Romaris heeft het onvoorzichtig handelen van werknemer als ontslagreden gegeven. Partijen verschillen van inzicht over de toedracht van het ongeval. Volgens de kantonrechter kan in het midden blijven wat de precieze toedracht is geweest. Ook al zou de visie van Romaris kloppen, dan rechtvaardigt het nog niet het gegeven ontslag op staande voet. Romaris heeft werknemer nooit een officiële waarschuwing gegegeven waardoor de kanontrechter van oordeel is dat het ontslag op staande voet een te zwaar middel is. Romaris had kunnen en moeten volstaan met een lichtere sanctie.
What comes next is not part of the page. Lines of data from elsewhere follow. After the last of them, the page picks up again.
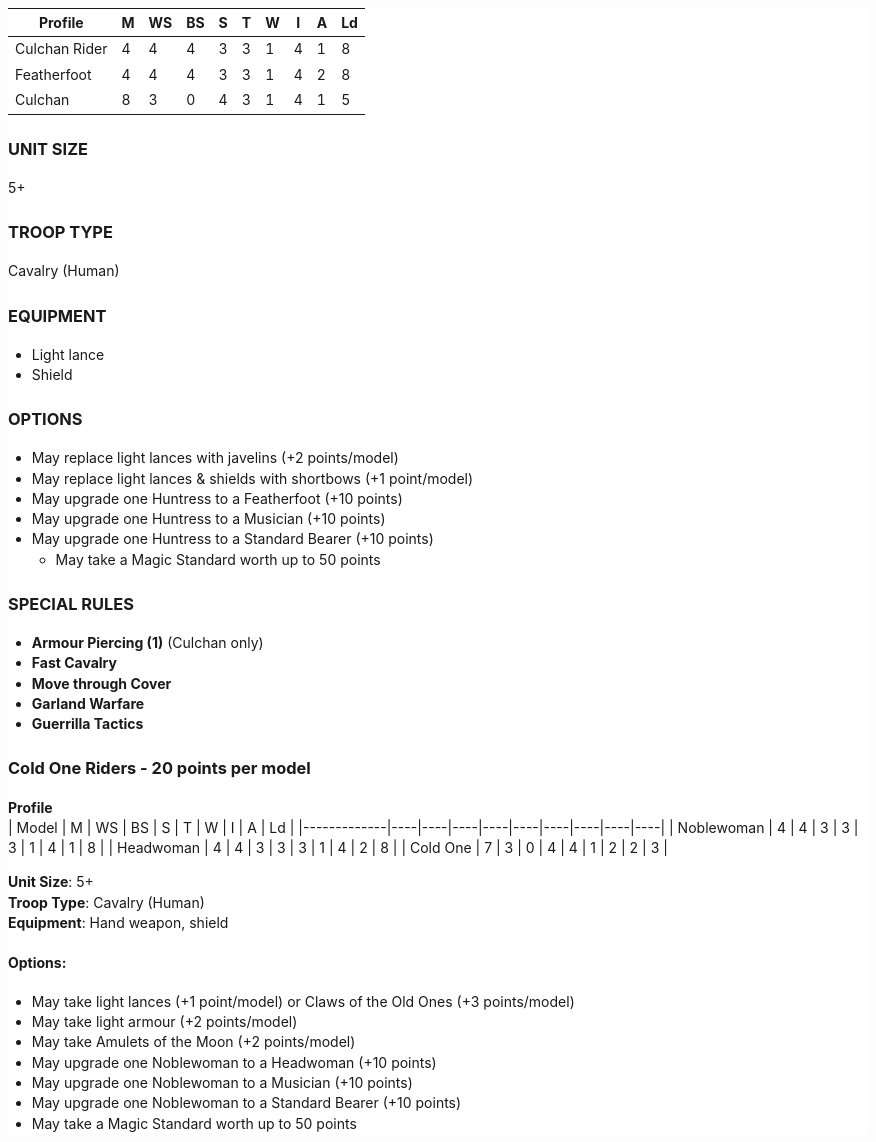 | Profile        | M  | WS | BS | S  | T  | W  | I  | A  | Ld |
|----------------|----|----|----|----|----|----|----|----|----|
| Culchan Rider  | 4  | 4  | 4  | 3  | 3  | 1  | 4  | 1  | 8  |
| Featherfoot    | 4  | 4  | 4  | 3  | 3  | 1  | 4  | 2  | 8  |
| Culchan        | 8  | 3  | 0  | 4  | 3  | 1  | 4  | 1  | 5  |

### UNIT SIZE
5+

### TROOP TYPE
Cavalry (Human)

### EQUIPMENT
- Light lance
- Shield

### OPTIONS
- May replace light lances with javelins (+2 points/model)  
- May replace light lances & shields with shortbows (+1 point/model)  
- May upgrade one Huntress to a Featherfoot (+10 points)  
- May upgrade one Huntress to a Musician (+10 points)  
- May upgrade one Huntress to a Standard Bearer (+10 points)  
  - May take a Magic Standard worth up to 50 points  

### SPECIAL RULES
- **Armour Piercing (1)** (Culchan only)  
- **Fast Cavalry**  
- **Move through Cover**  
- **Garland Warfare**  
- **Guerrilla Tactics**


### Cold One Riders - 20 points per model

**Profile**  
| Model       | M  | WS | BS | S  | T  | W  | I  | A  | Ld |
|-------------|----|----|----|----|----|----|----|----|----|
| Noblewoman  | 4  | 4  | 3  | 3  | 3  | 1  | 4  | 1  | 8  |
| Headwoman   | 4  | 4  | 3  | 3  | 3  | 1  | 4  | 2  | 8  |
| Cold One    | 7  | 3  | 0  | 4  | 4  | 1  | 2  | 2  | 3  |

**Unit Size**: 5+  
**Troop Type**: Cavalry (Human)  
**Equipment**: Hand weapon, shield

#### Options:
- May take light lances (+1 point/model) or Claws of the Old Ones (+3 points/model)
- May take light armour (+2 points/model)
- May take Amulets of the Moon (+2 points/model)
- May upgrade one Noblewoman to a Headwoman (+10 points)
- May upgrade one Noblewoman to a Musician (+10 points)
- May upgrade one Noblewoman to a Standard Bearer (+10 points)
- May take a Magic Standard worth up to 50 points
Daarbij weegt mee dat Romaris werknemer niet over de toedracht heeft gehoord alvorens tot ontslag op staande voet over te gaan. De kantonrechter is van oordeel dat een eerder bedrijfsongeval, waarvoor de arbeidsinspectie een boete heeft opgelegd, en de vrees dat opnieuw een boete zou worden opgelegd, een grote rol heeft gespeeld bij het ontslag op staande voet. Romaris heeft aangegeven dat zij een voorbeeld heeft willen stellen voor de werkvloer. Naar het oordeel van de kantonrechter had zij dat op andere wijze kunnen en moeten doen. Daarom wordt het ontslag op staande voet vernietigd. De kantonrechter wijst het verzoek van Romaris om de arbeidsovereenkomst te ontbinden op grond van primair de e-grond en subsidiair de g-grond af omdat in de gegeven omstandigheden niet van Romaris kan worden verlangd dat de arbeidsovereenkomst niet voortduurt. De dienstbetrekking wordt geacht nog te bestaan. Dit betekent dat de loonvordering toewijsbaar is en wel vanaf 15 juni 2022. Romaris wordt veroordeeld in de proceskosten.